• _Work instruction_:
Please reproduce the entries below exactly, starting at the first line and ending with the line that holds "can't do that_".

• _Source data_:
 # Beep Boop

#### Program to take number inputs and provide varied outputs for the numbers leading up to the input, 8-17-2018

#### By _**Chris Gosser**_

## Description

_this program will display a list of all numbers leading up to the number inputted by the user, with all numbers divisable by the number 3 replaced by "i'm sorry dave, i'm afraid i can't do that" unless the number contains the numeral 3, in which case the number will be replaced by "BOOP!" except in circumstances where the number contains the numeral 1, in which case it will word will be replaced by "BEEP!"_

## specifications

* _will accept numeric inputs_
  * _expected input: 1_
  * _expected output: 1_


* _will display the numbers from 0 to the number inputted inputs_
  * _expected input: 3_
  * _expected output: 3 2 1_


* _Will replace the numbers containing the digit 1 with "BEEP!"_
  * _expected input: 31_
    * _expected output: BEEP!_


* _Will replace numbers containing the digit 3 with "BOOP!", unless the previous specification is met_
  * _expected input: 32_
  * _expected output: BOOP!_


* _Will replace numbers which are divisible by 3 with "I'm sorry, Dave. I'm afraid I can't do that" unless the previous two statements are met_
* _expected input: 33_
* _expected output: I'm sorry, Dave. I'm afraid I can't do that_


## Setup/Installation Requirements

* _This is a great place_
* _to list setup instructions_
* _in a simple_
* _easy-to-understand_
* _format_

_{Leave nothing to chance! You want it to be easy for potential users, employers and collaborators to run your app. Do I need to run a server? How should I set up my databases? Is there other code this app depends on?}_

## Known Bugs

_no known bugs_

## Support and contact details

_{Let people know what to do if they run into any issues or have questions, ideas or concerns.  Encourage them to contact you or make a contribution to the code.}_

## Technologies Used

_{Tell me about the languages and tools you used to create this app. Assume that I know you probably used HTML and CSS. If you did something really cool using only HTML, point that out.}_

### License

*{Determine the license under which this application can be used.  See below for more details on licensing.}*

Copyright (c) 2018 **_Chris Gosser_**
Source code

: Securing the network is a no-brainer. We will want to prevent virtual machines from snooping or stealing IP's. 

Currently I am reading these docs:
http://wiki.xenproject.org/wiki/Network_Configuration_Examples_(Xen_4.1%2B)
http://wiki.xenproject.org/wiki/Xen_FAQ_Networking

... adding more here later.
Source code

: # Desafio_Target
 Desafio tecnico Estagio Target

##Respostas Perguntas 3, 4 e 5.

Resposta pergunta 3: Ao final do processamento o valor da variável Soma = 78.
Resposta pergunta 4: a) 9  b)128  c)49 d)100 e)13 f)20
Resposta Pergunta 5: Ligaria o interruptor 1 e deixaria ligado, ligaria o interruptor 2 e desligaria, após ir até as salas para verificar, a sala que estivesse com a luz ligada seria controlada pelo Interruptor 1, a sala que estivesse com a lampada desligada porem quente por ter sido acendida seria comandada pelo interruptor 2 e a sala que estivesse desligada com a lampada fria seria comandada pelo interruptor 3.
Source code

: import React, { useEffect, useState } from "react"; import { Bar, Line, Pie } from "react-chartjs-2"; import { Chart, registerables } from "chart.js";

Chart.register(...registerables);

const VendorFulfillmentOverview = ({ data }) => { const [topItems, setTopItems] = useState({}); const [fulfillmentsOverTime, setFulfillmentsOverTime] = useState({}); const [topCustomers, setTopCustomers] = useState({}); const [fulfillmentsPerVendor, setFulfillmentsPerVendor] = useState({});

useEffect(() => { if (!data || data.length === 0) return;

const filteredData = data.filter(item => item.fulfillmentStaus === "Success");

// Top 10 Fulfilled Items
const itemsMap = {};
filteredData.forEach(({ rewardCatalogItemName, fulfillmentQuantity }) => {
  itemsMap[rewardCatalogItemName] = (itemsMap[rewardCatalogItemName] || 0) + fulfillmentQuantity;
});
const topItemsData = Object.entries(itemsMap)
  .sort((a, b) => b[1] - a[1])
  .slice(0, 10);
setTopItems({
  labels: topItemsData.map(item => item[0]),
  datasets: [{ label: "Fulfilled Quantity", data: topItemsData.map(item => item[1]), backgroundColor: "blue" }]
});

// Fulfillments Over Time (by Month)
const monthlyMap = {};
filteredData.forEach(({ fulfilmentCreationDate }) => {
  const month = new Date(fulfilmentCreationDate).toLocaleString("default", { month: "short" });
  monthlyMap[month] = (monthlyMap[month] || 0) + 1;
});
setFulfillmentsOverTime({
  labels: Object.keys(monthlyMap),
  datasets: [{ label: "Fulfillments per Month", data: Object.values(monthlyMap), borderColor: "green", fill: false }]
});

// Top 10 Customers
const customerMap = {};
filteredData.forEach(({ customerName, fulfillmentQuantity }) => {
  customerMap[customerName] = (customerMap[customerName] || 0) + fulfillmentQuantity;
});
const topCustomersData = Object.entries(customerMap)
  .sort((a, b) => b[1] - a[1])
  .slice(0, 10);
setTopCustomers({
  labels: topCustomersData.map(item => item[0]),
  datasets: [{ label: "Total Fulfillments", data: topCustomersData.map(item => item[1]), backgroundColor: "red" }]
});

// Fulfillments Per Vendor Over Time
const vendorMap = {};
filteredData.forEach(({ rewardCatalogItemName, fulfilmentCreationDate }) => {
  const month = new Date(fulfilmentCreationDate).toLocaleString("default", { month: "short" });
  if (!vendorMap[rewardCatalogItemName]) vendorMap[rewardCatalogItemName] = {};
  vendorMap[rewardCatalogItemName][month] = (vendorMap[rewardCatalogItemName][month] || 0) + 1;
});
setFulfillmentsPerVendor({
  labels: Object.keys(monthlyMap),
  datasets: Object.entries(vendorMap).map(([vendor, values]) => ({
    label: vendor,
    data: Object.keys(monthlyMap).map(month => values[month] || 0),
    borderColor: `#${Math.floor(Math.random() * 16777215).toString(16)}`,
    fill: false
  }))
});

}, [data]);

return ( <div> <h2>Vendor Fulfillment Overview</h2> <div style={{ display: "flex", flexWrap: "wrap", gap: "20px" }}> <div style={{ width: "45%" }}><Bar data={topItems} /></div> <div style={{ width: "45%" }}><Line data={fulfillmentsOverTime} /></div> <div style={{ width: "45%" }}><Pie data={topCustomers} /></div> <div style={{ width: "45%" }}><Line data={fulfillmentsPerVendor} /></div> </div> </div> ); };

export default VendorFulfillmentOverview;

• _Answer to this task_:
 # Beep Boop

#### Program to take number inputs and provide varied outputs for the numbers leading up to the input, 8-17-2018

#### By _**Chris Gosser**_

## Description

_this program will display a list of all numbers leading up to the number inputted by the user, with all numbers divisable by the number 3 replaced by "i'm sorry dave, i'm afraid i can't do that" unless the number contains the numeral 3, in which case the number will be replaced by "BOOP!" except in circumstances where the number contains the numeral 1, in which case it will word will be replaced by "BEEP!"_

## specifications

* _will accept numeric inputs_
  * _expected input: 1_
  * _expected output: 1_


* _will display the numbers from 0 to the number inputted inputs_
  * _expected input: 3_
  * _expected output: 3 2 1_


* _Will replace the numbers containing the digit 1 with "BEEP!"_
  * _expected input: 31_
    * _expected output: BEEP!_


* _Will replace numbers containing the digit 3 with "BOOP!", unless the previous specification is met_
  * _expected input: 32_
  * _expected output: BOOP!_


* _Will replace numbers which are divisible by 3 with "I'm sorry, Dave. I'm afraid I can't do that" unless the previous two statements are met_
* _expected input: 33_
* _expected output: I'm sorry, Dave. I'm afraid I can't do that_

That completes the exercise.